Get a small screwdriver, and insert it in the gap under the chip near pin 1. Gently rock the CPU out of its DIP socket; you may have to alternate pulling at each end of the chip.
The new chip's legs will be slightly splayed for use with automatic pick-and-place machines. You may need to gently bend them inwards before proceeding. Making sure that pin 1 is aligned with the marker on the motherboard silkscreen, gently push the new CPU straight down into the DIP socket. Your system is fixed!
Can't post to The Register, since they don't have ACs.
Anyway, the issue is damage to the LPC (low-pin-count) bus clock line. This is a secondary bus where you hang old ISA-style devices, like the system FLASH. If the FLASH is the only thing in there, it will mostly render the system unbootable (so, stuff that never gets power-cycled would just keep going). But LPC can generate interrupts, and one often hangs other crap to that bus, such as i2c controllers for hot-swap bays, motherboard management controllers, and other sensors. In that case, you can expect severe runtime misbehavior.
The issue is caused by *continuous degradation due to use*, so repairing it is easy, if costly: replace the motherboard with a new one under warranty (and even if out of warranty period wherever this kind of "stealth" manufacturing defect is not subject to warranty time period limitations, such as in Brazil). It will "reset" the counter. This is your zero-day solution to the issue.

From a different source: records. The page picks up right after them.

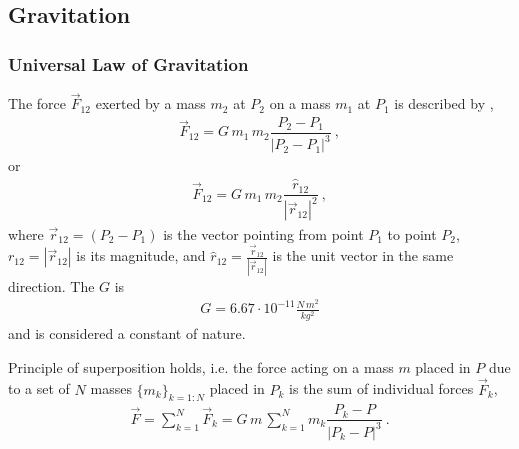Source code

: \documentclass[letterpaper,10pt,english]{jupyterBook}
\begin{document}
\subsection{Gravitation}
\label{\detokenize{ch/actions-examples:gravitation}}\label{\detokenize{ch/actions-examples:classical-mechanics-actions-gravitation}}

\subsubsection{Universal Law of Gravitation}
\label{\detokenize{ch/actions-examples:universal-law-of-gravitation}}\label{\detokenize{ch/actions-examples:classical-mechanics-actions-gravitation-newton}}
\sphinxAtStartPar
The force \(\vec{F}_{12}\) exerted by a mass \(m_2\) at \(P_2\) on a mass \(m_1\) at \(P_1\) is described by ,
\begin{equation*}
\begin{split}\vec{F}_{12} = G \, m_1 \, m_2 \dfrac{P_2 - P_1}{|P_2 - P_1|^3} \ ,\end{split}
\end{equation*}
\sphinxAtStartPar
or
\begin{equation*}
\begin{split}\vec{F}_{12} = G \, m_1 \, m_2 \dfrac{\hat{r}_{12}}{|\vec{r}_{12}|^2} \ ,\end{split}
\end{equation*}
\sphinxAtStartPar
where \(\vec{r}_{12} = (P_2 - P_1)\) is the vector pointing from point \(P_1\) to point \(P_2\), \(r_{12} = |\vec{r}_{12}|\) is its magnitude, and \(\hat{r}_{12} = \frac{\vec{r}_{12}}{|\vec{r}_{12}|}\) is the unit vector in the same direction. The  \(G\) is
\begin{equation*}
\begin{split}G = 6.67 \cdot 10^{-11} \frac{N \, m^2}{kg^2}\end{split}
\end{equation*}
\sphinxAtStartPar
and is considered a constant of nature.

\sphinxAtStartPar
{} Principle of superposition holds, i.e. the force acting on a mass \(m\) placed in \(P\) due to a set of \(N\) masses \(\{ m_k \}_{k=1:N}\) placed in \(P_k\) is the sum of individual forces \(\vec{F}_{k}\),
\begin{equation}\label{equation:ch/actions-examples:eq:gravitation:force:psce}
\begin{split}\vec{F} = \sum_{k=1}^N \vec{F}_{k} = G \, m \, \sum_{k=1}^N m_k \dfrac{P_k - P}{|P_k - P|^3} \ .\end{split}
\end{equation}
\end{document}
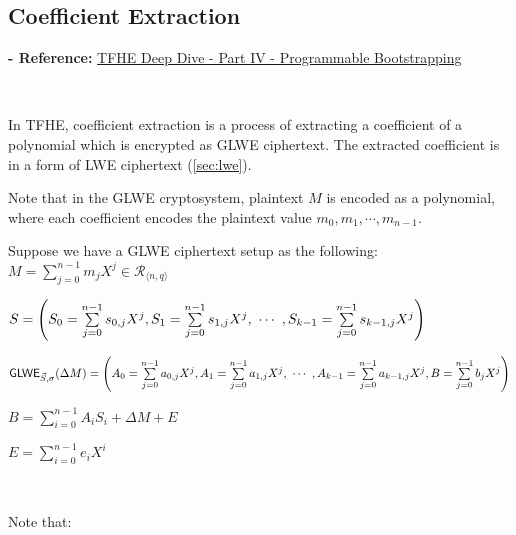 \subsection{Coefficient Extraction}
\label{subsec:tfhe-extraction}

\textbf{- Reference:} 
\href{https://www.zama.ai/post/tfhe-deep-dive-part-4}{TFHE Deep Dive - Part IV - Programmable Bootstrapping}~\cite{tfhe-4}

$ $

In TFHE, coefficient extraction is a process of extracting a coefficient of a polynomial which is encrypted as GLWE ciphertext. The extracted coefficient is in a form of LWE ciphertext (\autoref{sec:lwe}). %



Note that in the GLWE cryptosystem, plaintext $M$ is encoded as a polynomial, where each coefficient encodes the plaintext value $m_0, m_1, \cdots, m_{n-1}$.


Suppose we have a GLWE ciphertext setup as the following: \\ 
$M = \sum\limits_{j=0}^{n-1}m_jX^j \in \mathcal{R}_{\langle n, q \rangle}$ 

$S = \left(S_0 = \sum\limits_{j=0}^{n-1}s_{0,j}X^j, S_1 = \sum\limits_{j=0}^{n-1}s_{1,j}X^j, \text{ } \text{$\cdots$} \text{ }, S_{k-1} = \sum\limits_{j=0}^{n-1}s_{k-1,j}X^j \right)$ 

$\textsf{GLWE}_{\vec{S}, \sigma}(\Delta M) = \left(A_0 = \sum\limits_{j=0}^{n-1}a_{0,j}X^j, A_1 = \sum\limits_{j=0}^{n-1}a_{1,j}X^j, \text{ } \text{$\cdots$} \text{ }, A_{k-1} = \sum\limits_{j=0}^{n-1}a_{k-1,j}X^j, B = \sum\limits_{j=0}^{n-1}b_{j}X^j\right)$ 

$B = \sum\limits_{i=0}^{n-1}A_iS_i + \Delta M + E$ 

$E = \sum\limits_{i=0}^{n-1}e_iX^i$ 

$ $

\noindent Note that:


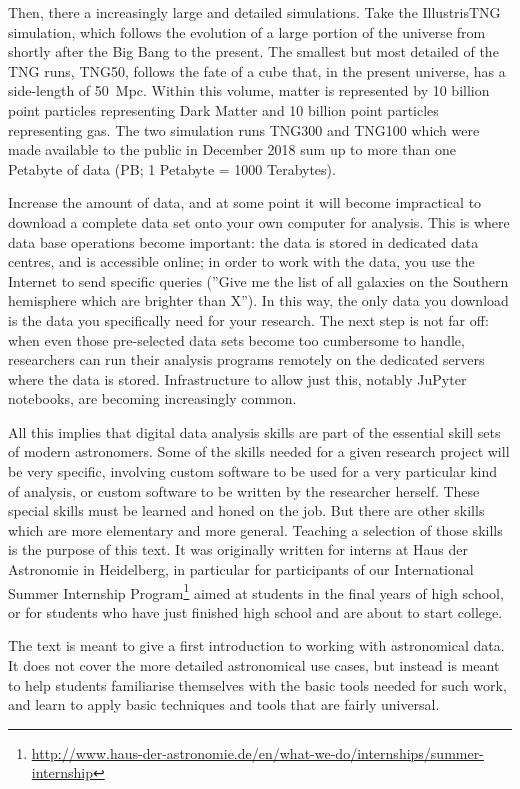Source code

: \documentclass[twocolumn,apj]{openjournal}
\begin{document}
Then, there a increasingly large and detailed simulations. Take the IllustrisTNG simulation, which follows the evolution of a large portion of the universe from shortly after the Big Bang to the present. The smallest but most detailed of the TNG runs, TNG50, follows the fate of a cube that, in the present universe, has a side-length of 50~Mpc. Within this volume, matter is represented by 10 billion point particles representing Dark Matter and 10 billion point particles representing gas. The two simulation runs TNG300 and TNG100 which were made available to the public in December 2018 sum up to more than one Petabyte of data (PB; 1 Petabyte = 1000 Terabytes).

Increase the amount of data, and at some point it will become impractical to download a complete data set onto your own computer for analysis. This is where data base operations become important: the data is stored in dedicated data centres, and is accessible online; in order to work with the data, you use the Internet to send specific queries (''Give me the list of all galaxies on the Southern hemisphere which are brighter than X''). In this way, the only data you download is the data you specifically need for your research. The next step is not far off: when even those pre-selected data sets become too cumbersome to handle, researchers can run their analysis programs remotely on the dedicated servers where the data is stored. Infrastructure to allow just this, notably JuPyter notebooks, are becoming increasingly common.

All this implies that digital data analysis skills are part of the essential skill sets of modern astronomers. Some of the skills needed for a given research project will be very specific, involving custom software to be used for a very particular kind of analysis, or custom software to be written by the researcher herself. These special skills must be learned and honed on the job. But there are other skills which are more elementary and more general. Teaching a selection of those skills is the purpose of this text. It was originally written for interns at Haus der Astronomie in Heidelberg, in particular for participants of our International Summer Internship Program\footnote{\url{http://www.haus-der-astronomie.de/en/what-we-do/internships/summer-internship}} aimed at students in the final years of high school, or for students who have just finished high school and are about to start college. 

The text is meant to give a first introduction to working with astronomical data. It does not cover the more detailed astronomical use cases, but instead is meant to help students familiarise themselves with the basic tools needed for such work, and learn to apply basic techniques and tools that are fairly universal.
\end{document}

Depending on time-to-market for the new stepping (hardware revision) B1/C0 of the Atom C2000, you might need an interim solution, which is the "platform-level change", i.e. redesigned board with extra components that work around Intel's hardware design error. As soon as you have these, you start using these to replace any boards returned due to the defect, or start a "recall" to preemptively replace boards.

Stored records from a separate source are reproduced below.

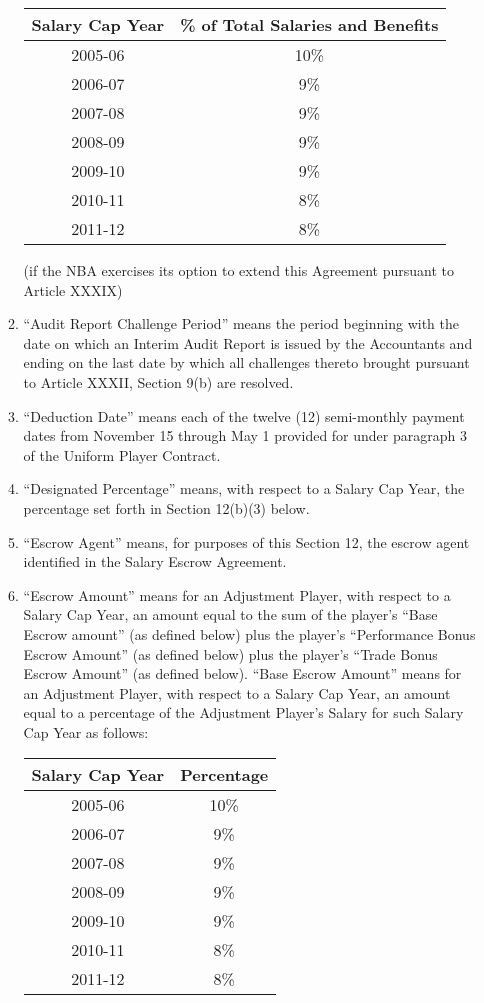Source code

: \documentclass[
]{book}
\begin{document}
\begin{enumerate}
\begin{enumerate}
    \begin{longtable}[]{@{}cc@{}}
    \toprule()
    Salary Cap Year & \% of Total Salaries and Benefits \\
    \midrule()
    \endhead
    2005-06 & 10\% \\
    2006-07 & 9\% \\
    2007-08 & 9\% \\
    2008-09 & 9\% \\
    2009-10 & 9\% \\
    2010-11 & 8\% \\
    2011-12 & 8\% \\
    \bottomrule()
    \end{longtable}

    (if the NBA exercises its option to extend this Agreement pursuant to Article XXXIX)
  \item
    ``Audit Report Challenge Period'' means the period beginning with the date on which an Interim Audit Report is issued by the Accountants and ending on the last date by which all challenges thereto brought pursuant to Article XXXII, Section 9(b) are resolved.
  \item
    ``Deduction Date'' means each of the twelve (12) semi-monthly payment dates from November 15 through May 1 provided for under paragraph 3 of the Uniform Player Contract.
  \item
    ``Designated Percentage'' means, with respect to a Salary Cap Year, the percentage set forth in Section 12(b)(3) below.
  \item
    ``Escrow Agent'' means, for purposes of this Section 12, the escrow agent identified in the Salary Escrow Agreement.
  \item
    ``Escrow Amount'' means for an Adjustment Player, with respect to a Salary Cap Year, an amount equal to the sum of the player's ``Base Escrow amount'' (as defined below) plus the player's ``Performance Bonus Escrow Amount'' (as defined below) plus the player's ``Trade Bonus Escrow Amount'' (as defined below). ``Base Escrow Amount'' means for an Adjustment Player, with respect to a Salary Cap Year, an amount equal to a percentage of the Adjustment Player's Salary for such Salary Cap Year as follows:

    \begin{longtable}[]{@{}cc@{}}
    \toprule()
    Salary Cap Year & Percentage \\
    \midrule()
    \endhead
    2005-06 & 10\% \\
    2006-07 & 9\% \\
    2007-08 & 9\% \\
    2008-09 & 9\% \\
    2009-10 & 9\% \\
    2010-11 & 8\% \\
    2011-12 & 8\% \\
    \bottomrule()
    \end{longtable}


\end{enumerate}
\end{enumerate}
\end{document}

Depending on the total cost of the board plus other components, you keep the old boards you replaced around, and when revision B1/C0 of the Atom C2000 is out, you BGA-replace them in a factory (about US$ 25 per board in large volumes, if that much), maybe replace any liquid electrolytic capacitors and other crap that ages badly, and use the boards either as new or as refurbished, depending on your corporate/regulatory ethics. This kind of repair almost always really resets the boards MTBF. If Intel supplies the replacement Atoms at no charge, the cost of repair might well be far less than the cost of the production run for boards you'd want to keep around for warranty services, anyway.
Mind you, at 1.5 years per failure, it will be rare the legislation/contract that forces more than one replacement... so, let's hope they don't replace a faulty board with a brand-new virgin but-still-timebombed board. You'd have trouble to replace it a second time if it fails after the warranty period.